October 10, 2008

Relocalize The Economy!

Last week, I emailed local elected officials suggesting that they should meet ASAP with local banks, credit unions, and chambers of commerce to figure out ways to assemble enough local capital to provide commercial paper credit to local businesses. I'm not sure they were paying attention. 
This week, I emailed my representatives in the state legislature with the same suggestion. I'm not sure they are paying attention either, although I did read in the paper Bee this morning that the Governator is asking us to buy state bonds to finance some of the projects that voters already approved in previous elections.
Fortunately, California is the biggest state economy in the U.S., so I am sure there are plenty of people who could spare an extra $20 or $100 for 30 years or so (well maybe just a few years, actually, if the economy goes back up) to help build the capital infrastructure investments we will need to maintain our addictions to driving and prisons.
If you noticed that the scheme I just described, of us lending to ourselves, is just more of the same house of cards that has been falling down on Wall Street, a virtual 9/11, you may be wondering if this makes economic sense. 
If you feel confused about how ordinary shoppers like us can save the credit markets and the economy, perhaps the story of Sven and Ole, two ordinary brothers and innkeepers, will help put things in perspective.

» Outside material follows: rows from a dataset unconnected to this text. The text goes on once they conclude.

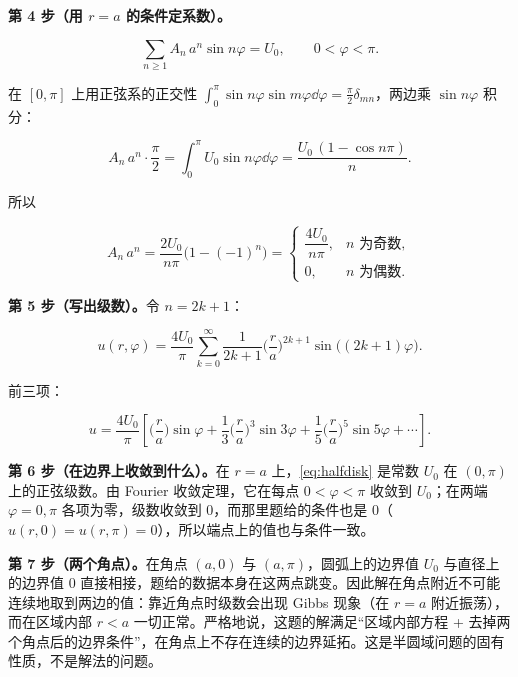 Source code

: \documentclass[11pt]{ctexart}
\begin{document}
\textbf{第 4 步（用 $r=a$ 的条件定系数）。}

\[
\sum_{n\ge1}A_n\,a^n\sin n\varphi=U_0,\qquad 0<\varphi<\pi .
\]

在 $[0,\pi]$ 上用正弦系的正交性 $\displaystyle\int_0^\pi\sin n\varphi\sin m\varphi\dd\varphi=\frac\pi2\delta_{mn}$，两边乘 $\sin n\varphi$ 积分：

\[
A_n\,a^n\cdot\frac\pi2=\int_0^\pi U_0\sin n\varphi\dd\varphi=\frac{U_0\,(1-\cos n\pi)}{n}.
\]

所以

\[
A_n\,a^n=\frac{2U_0}{n\pi}\big(1-(-1)^n\big)=
\begin{cases}
\dfrac{4U_0}{n\pi}, & n\text{ 为奇数},\\[6pt]
0, & n\text{ 为偶数}.
\end{cases}
\]

\textbf{第 5 步（写出级数）。}令 $n=2k+1$：

\begin{equation}
u(r,\varphi)=\frac{4U_0}{\pi}\sum_{k=0}^{\infty}\frac{1}{2k+1}\Big(\frac{r}{a}\Big)^{2k+1}\sin\big((2k+1)\varphi\big).
\label{eq:halfdisk}
\end{equation}

前三项：

\[
u=\frac{4U_0}{\pi}\left[\Big(\frac ra\Big)\sin\varphi+\frac13\Big(\frac ra\Big)^{3}\sin3\varphi+\frac15\Big(\frac ra\Big)^{5}\sin5\varphi+\cdots\right].
\]

\textbf{第 6 步（在边界上收敛到什么）。}在 $r=a$ 上，\eqref{eq:halfdisk} 是常数 $U_0$ 在 $(0,\pi)$ 上的正弦级数。由 Fourier 收敛定理，它在每点 $0<\varphi<\pi$ 收敛到 $U_0$；在两端 $\varphi=0,\pi$ 各项为零，级数收敛到 $0$，而那里题给的条件也是 $0$（$u(r,0)=u(r,\pi)=0$），所以端点上的值也与条件一致。

\textbf{第 7 步（两个角点）。}在角点 $(a,0)$ 与 $(a,\pi)$，圆弧上的边界值 $U_0$ 与直径上的边界值 $0$ 直接相接，题给的数据本身在这两点跳变。因此解在角点附近不可能连续地取到两边的值：靠近角点时级数会出现 Gibbs 现象（在 $r=a$ 附近振荡），而在区域内部 $r<a$ 一切正常。严格地说，这题的解满足“区域内部方程 + 去掉两个角点后的边界条件”，在角点上不存在连续的边界延拓。这是半圆域问题的固有性质，不是解法的问题。

\end{document}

One day, Sven realized that they had run out of beer for their guests. So they counted out the pence needed, hitched up the wagon, and were off. Returning with the keg full of beer, they had been gone for some time, and Sven was feeling thirsty. So after some thought, he said to Ole, "Ole, I'm very thirsty, and I would like a glass of beer. And I have a halfpenny in my pocket. I would like to buy just one glass of beer." 
After a moment of thought, Ole agreed, and the exchange was made. As they rode along, Sven quietly washing away his thirst, Ole began to realize that he, too, was thirsty, and would feel equally restored by a small cup. And he had in his pocket the halfpenny Sven had paid him for the glass of beer. So of course Ole proposed to Sven an equal transaction, just the reverse of the previous one. And of course Ole found his cup of beer very refreshing and sustaining.
But you know, it had really been a long day. And both brothers were really very thirsty, much more than a cup or two. And the more beer they had, the more refreshing each glass became. So, unhappily, when they finally returned to their inn, they had an empty keg and just a halfpenny.
So what is the moral of this story? Well, one moral is that beer is proof that God loves us. But the deeper meaning is that the economy really isn't about money, it's about real needs, such as clean air and water, healthy food, and shelter from unfriendly weather. These things may also be proof that Mother Earth loves us. After all, she's God's Mother too.